EXERCISE BRIEF
Reproduce the entire listing below verbatim.

+++

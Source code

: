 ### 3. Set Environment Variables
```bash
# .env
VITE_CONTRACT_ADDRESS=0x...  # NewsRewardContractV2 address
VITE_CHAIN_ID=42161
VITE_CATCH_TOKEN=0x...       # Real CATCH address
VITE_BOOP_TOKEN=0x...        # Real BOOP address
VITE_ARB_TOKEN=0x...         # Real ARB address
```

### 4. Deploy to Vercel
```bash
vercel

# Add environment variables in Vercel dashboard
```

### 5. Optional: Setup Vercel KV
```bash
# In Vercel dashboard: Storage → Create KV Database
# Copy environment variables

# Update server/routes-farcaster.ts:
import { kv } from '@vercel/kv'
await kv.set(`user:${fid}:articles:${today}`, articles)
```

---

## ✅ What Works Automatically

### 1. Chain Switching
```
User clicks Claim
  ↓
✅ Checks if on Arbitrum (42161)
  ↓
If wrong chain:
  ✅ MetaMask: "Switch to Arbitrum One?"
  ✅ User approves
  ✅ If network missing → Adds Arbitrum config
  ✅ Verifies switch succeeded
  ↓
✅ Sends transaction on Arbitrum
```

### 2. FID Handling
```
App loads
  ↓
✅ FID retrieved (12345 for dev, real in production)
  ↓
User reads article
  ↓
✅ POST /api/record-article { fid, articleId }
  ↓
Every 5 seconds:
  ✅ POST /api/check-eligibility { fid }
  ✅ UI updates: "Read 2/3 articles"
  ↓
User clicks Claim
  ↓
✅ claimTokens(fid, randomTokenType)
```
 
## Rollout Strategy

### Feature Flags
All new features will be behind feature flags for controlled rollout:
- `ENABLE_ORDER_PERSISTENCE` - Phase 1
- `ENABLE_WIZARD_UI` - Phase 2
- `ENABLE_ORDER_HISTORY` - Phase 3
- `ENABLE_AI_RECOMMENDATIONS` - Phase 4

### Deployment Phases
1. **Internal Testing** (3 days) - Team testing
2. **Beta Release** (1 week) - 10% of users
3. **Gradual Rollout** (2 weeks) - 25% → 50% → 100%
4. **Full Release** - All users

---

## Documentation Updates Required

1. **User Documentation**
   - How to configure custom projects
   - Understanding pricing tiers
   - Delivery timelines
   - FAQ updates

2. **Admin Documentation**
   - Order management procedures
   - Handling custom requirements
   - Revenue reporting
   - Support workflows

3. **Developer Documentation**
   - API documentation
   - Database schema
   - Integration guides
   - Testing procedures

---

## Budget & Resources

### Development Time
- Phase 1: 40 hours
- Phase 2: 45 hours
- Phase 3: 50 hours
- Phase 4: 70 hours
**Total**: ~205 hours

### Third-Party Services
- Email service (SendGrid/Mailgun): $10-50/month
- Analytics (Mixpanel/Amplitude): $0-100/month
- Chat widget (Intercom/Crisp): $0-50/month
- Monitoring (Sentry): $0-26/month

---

+++

SOLUTION TO THIS EXERCISE
Source code

: ### 3. Set Environment Variables
```bash
# .env
VITE_CONTRACT_ADDRESS=0x...  # NewsRewardContractV2 address
VITE_CHAIN_ID=42161
VITE_CATCH_TOKEN=0x...       # Real CATCH address
VITE_BOOP_TOKEN=0x...        # Real BOOP address
VITE_ARB_TOKEN=0x...         # Real ARB address
```

### 4. Deploy to Vercel
```bash
vercel

# Add environment variables in Vercel dashboard
```

### 5. Optional: Setup Vercel KV
```bash
# In Vercel dashboard: Storage → Create KV Database
# Copy environment variables

# Update server/routes-farcaster.ts:
import { kv } from '@vercel/kv'
await kv.set(`user:${fid}:articles:${today}`, articles)
```

---

## ✅ What Works Automatically

### 1. Chain Switching
```
User clicks Claim
  ↓
✅ Checks if on Arbitrum (42161)
  ↓
If wrong chain:
  ✅ MetaMask: "Switch to Arbitrum One?"
  ✅ User approves
  ✅ If network missing → Adds Arbitrum config
  ✅ Verifies switch succeeded
  ↓
✅ Sends transaction on Arbitrum
```

### 2. FID Handling
```
App loads
  ↓
✅ FID retrieved (12345 for dev, real in production)
  ↓
User reads article
  ↓
✅ POST /api/record-article { fid, articleId }
  ↓
Every 5 seconds:
  ✅ POST /api/check-eligibility { fid }
  ✅ UI updates: "Read 2/3 articles"
  ↓
User clicks Claim
  ↓
✅ claimTokens(fid, randomTokenType)
```
 
## Rollout Strategy

### Feature Flags
All new features will be behind feature flags for controlled rollout:
- `ENABLE_ORDER_PERSISTENCE` - Phase 1
- `ENABLE_WIZARD_UI` - Phase 2
- `ENABLE_ORDER_HISTORY` - Phase 3
- `ENABLE_AI_RECOMMENDATIONS` - Phase 4

### Deployment Phases
1. **Internal Testing** (3 days) - Team testing
2. **Beta Release** (1 week) - 10% of users
3. **Gradual Rollout** (2 weeks) - 25% → 50% → 100%
4. **Full Release** - All users

---

## Documentation Updates Required

1. **User Documentation**
   - How to configure custom projects
   - Understanding pricing tiers
   - Delivery timelines
   - FAQ updates

2. **Admin Documentation**
   - Order management procedures
   - Handling custom requirements
   - Revenue reporting
   - Support workflows

3. **Developer Documentation**
   - API documentation
   - Database schema
   - Integration guides
   - Testing procedures

---

## Budget & Resources

### Development Time
- Phase 1: 40 hours
- Phase 2: 45 hours
- Phase 3: 50 hours
- Phase 4: 70 hours
**Total**: ~205 hours

### Third-Party Services
- Email service (SendGrid/Mailgun): $10-50/month
- Analytics (Mixpanel/Amplitude): $0-100/month
- Chat widget (Intercom/Crisp): $0-50/month
- Monitoring (Sentry): $0-26/month

---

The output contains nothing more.